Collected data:
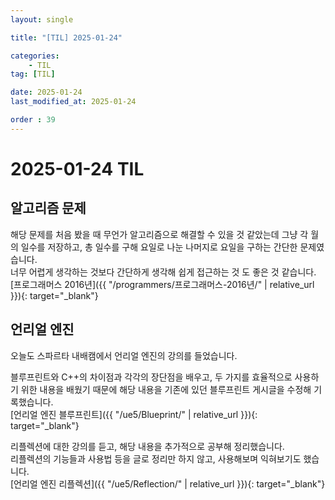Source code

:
 ```yaml
---
layout: single

title: "[TIL] 2025-01-24"

categories:
    - TIL
tag: [TIL]

date: 2025-01-24
last_modified_at: 2025-01-24

order : 39
---
```


# 2025-01-24 TIL

## 알고리즘 문제

해당 문제를 처음 봤을 때 무언가 알고리즘으로 해결할 수 있을 것 같았는데 그냥 각 월의 일수를 저장하고, 총 일수를 구해 요일로 나눈 나머지로 요일을 구하는 간단한 문제였습니다.  
너무 어렵게 생각하는 것보다 간단하게 생각해 쉽게 접근하는 것 도 좋은 것 같습니다.  
[프로그래머스 2016년]({{ "/programmers/프로그래머스-2016년/" | relative_url }}){: target="_blank"}

## 언리얼 엔진

오늘도 스파르타 내배캠에서 언리얼 엔진의 강의를 들었습니다.

블루프린트와 C++의 차이점과 각각의 장단점을 배우고, 두 가지를 효율적으로 사용하기 위한 내용을 배웠기 때문에 해당 내용을 기존에 있던 블루프린트 게시글을 수정해 기록했습니다.  
[언리얼 엔진 블루프린트]({{ "/ue5/Blueprint/" | relative_url }}){: target="_blank"}

리플렉션에 대한 강의를 듣고, 해당 내용을 추가적으로 공부해 정리했습니다.  
리플렉션의 기능들과 사용법 등을 글로 정리만 하지 않고, 사용해보며 익혀보기도 했습니다.  
[언리얼 엔진 리플렉션]({{ "/ue5/Reflection/" | relative_url }}){: target="_blank"}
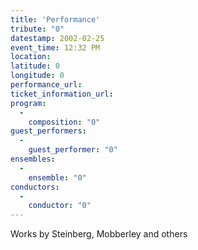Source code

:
 ```yaml
---
title: 'Performance'
tribute: "0"
datestamp: 2002-02-25
event_time: 12:32 PM
location: 
latitude: 0
longitude: 0
performance_url: 
ticket_information_url: 
program: 
  -
    composition: "0"
guest_performers: 
  -
    guest_performer: "0"
ensembles: 
  -
    ensemble: "0"
conductors: 
  -
    conductor: "0"
---
```

<p>Works by Steinberg, Mobberley and others</p>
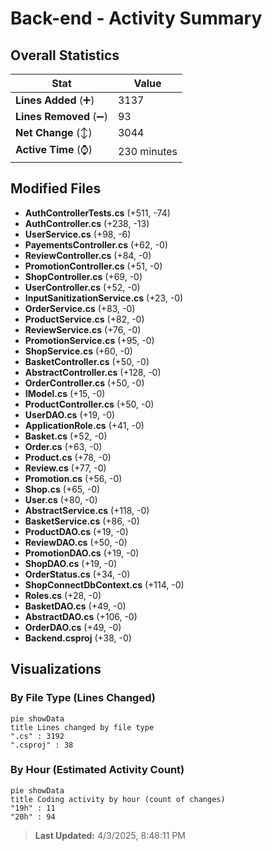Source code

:# Back-end - Activity Summary 

## Overall Statistics

| Stat                   | Value                                                             |
| ---------------------- | ----------------------------------------------------------------- |
| **Lines Added** (➕)   | 3137                                          |
| **Lines Removed** (➖) | 93                                        |
| **Net Change** (↕)    | 3044                |
| **Active Time** (⌚)   | 230 minutes |


## Modified Files
- **AuthControllerTests.cs** (+511, -74)
- **AuthController.cs** (+238, -13)
- **UserService.cs** (+98, -6)
- **PayementsController.cs** (+62, -0)
- **ReviewController.cs** (+84, -0)
- **PromotionController.cs** (+51, -0)
- **ShopController.cs** (+69, -0)
- **UserController.cs** (+52, -0)
- **InputSanitizationService.cs** (+23, -0)
- **OrderService.cs** (+83, -0)
- **ProductService.cs** (+82, -0)
- **ReviewService.cs** (+76, -0)
- **PromotionService.cs** (+95, -0)
- **ShopService.cs** (+60, -0)
- **BasketController.cs** (+50, -0)
- **AbstractController.cs** (+128, -0)
- **OrderController.cs** (+50, -0)
- **IModel.cs** (+15, -0)
- **ProductController.cs** (+50, -0)
- **UserDAO.cs** (+19, -0)
- **ApplicationRole.cs** (+41, -0)
- **Basket.cs** (+52, -0)
- **Order.cs** (+63, -0)
- **Product.cs** (+78, -0)
- **Review.cs** (+77, -0)
- **Promotion.cs** (+56, -0)
- **Shop.cs** (+65, -0)
- **User.cs** (+80, -0)
- **AbstractService.cs** (+118, -0)
- **BasketService.cs** (+86, -0)
- **ProductDAO.cs** (+19, -0)
- **ReviewDAO.cs** (+50, -0)
- **PromotionDAO.cs** (+19, -0)
- **ShopDAO.cs** (+19, -0)
- **OrderStatus.cs** (+34, -0)
- **ShopConnectDbContext.cs** (+114, -0)
- **Roles.cs** (+28, -0)
- **BasketDAO.cs** (+49, -0)
- **AbstractDAO.cs** (+106, -0)
- **OrderDAO.cs** (+49, -0)
- **Backend.csproj** (+38, -0)

## Visualizations

### By File Type (Lines Changed)

```mermaid
pie showData
title Lines changed by file type
".cs" : 3192
".csproj" : 38
```

### By Hour (Estimated Activity Count)

```mermaid
pie showData
title Coding activity by hour (count of changes)
"19h" : 11
"20h" : 94
```


> **Last Updated:** 4/3/2025, 8:48:11 PM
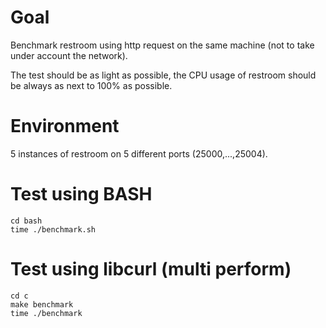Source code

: # Goal
Benchmark restroom using http request on the same machine (not to take under account the network).

The test should be as light as possible, the CPU usage of restroom should be always as next to 100% as possible.

# Environment
5 instances of restroom on 5 different ports (25000,...,25004).

# Test using BASH
```
cd bash
time ./benchmark.sh
```

# Test using libcurl (multi perform)
```
cd c
make benchmark
time ./benchmark
```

* Task details *
Copy exactly, and copy nothing else: the lines from the start of the data above through the line that holds "## Overall Statistics". The pictures stay out.

* Response to the task *
Source code

:
 ```yaml
---
layout: single

title: "[TIL] 2025-01-24"

categories:
    - TIL
tag: [TIL]

date: 2025-01-24
last_modified_at: 2025-01-24

order : 39
---
```


# 2025-01-24 TIL

## 알고리즘 문제

해당 문제를 처음 봤을 때 무언가 알고리즘으로 해결할 수 있을 것 같았는데 그냥 각 월의 일수를 저장하고, 총 일수를 구해 요일로 나눈 나머지로 요일을 구하는 간단한 문제였습니다.  
너무 어렵게 생각하는 것보다 간단하게 생각해 쉽게 접근하는 것 도 좋은 것 같습니다.  
[프로그래머스 2016년]({{ "/programmers/프로그래머스-2016년/" | relative_url }}){: target="_blank"}

## 언리얼 엔진

오늘도 스파르타 내배캠에서 언리얼 엔진의 강의를 들었습니다.

블루프린트와 C++의 차이점과 각각의 장단점을 배우고, 두 가지를 효율적으로 사용하기 위한 내용을 배웠기 때문에 해당 내용을 기존에 있던 블루프린트 게시글을 수정해 기록했습니다.  
[언리얼 엔진 블루프린트]({{ "/ue5/Blueprint/" | relative_url }}){: target="_blank"}

리플렉션에 대한 강의를 듣고, 해당 내용을 추가적으로 공부해 정리했습니다.  
리플렉션의 기능들과 사용법 등을 글로 정리만 하지 않고, 사용해보며 익혀보기도 했습니다.  
[언리얼 엔진 리플렉션]({{ "/ue5/Reflection/" | relative_url }}){: target="_blank"}
Source code

:
 ```yaml
---
title: 'Performance'
tribute: "0"
datestamp: 2002-02-25
event_time: 12:32 PM
location: 
latitude: 0
longitude: 0
performance_url: 
ticket_information_url: 
program: 
  -
    composition: "0"
guest_performers: 
  -
    guest_performer: "0"
ensembles: 
  -
    ensemble: "0"
conductors: 
  -
    conductor: "0"
---
```

<p>Works by Steinberg, Mobberley and others</p>
Source code

:# Back-end - Activity Summary 

## Overall Statistics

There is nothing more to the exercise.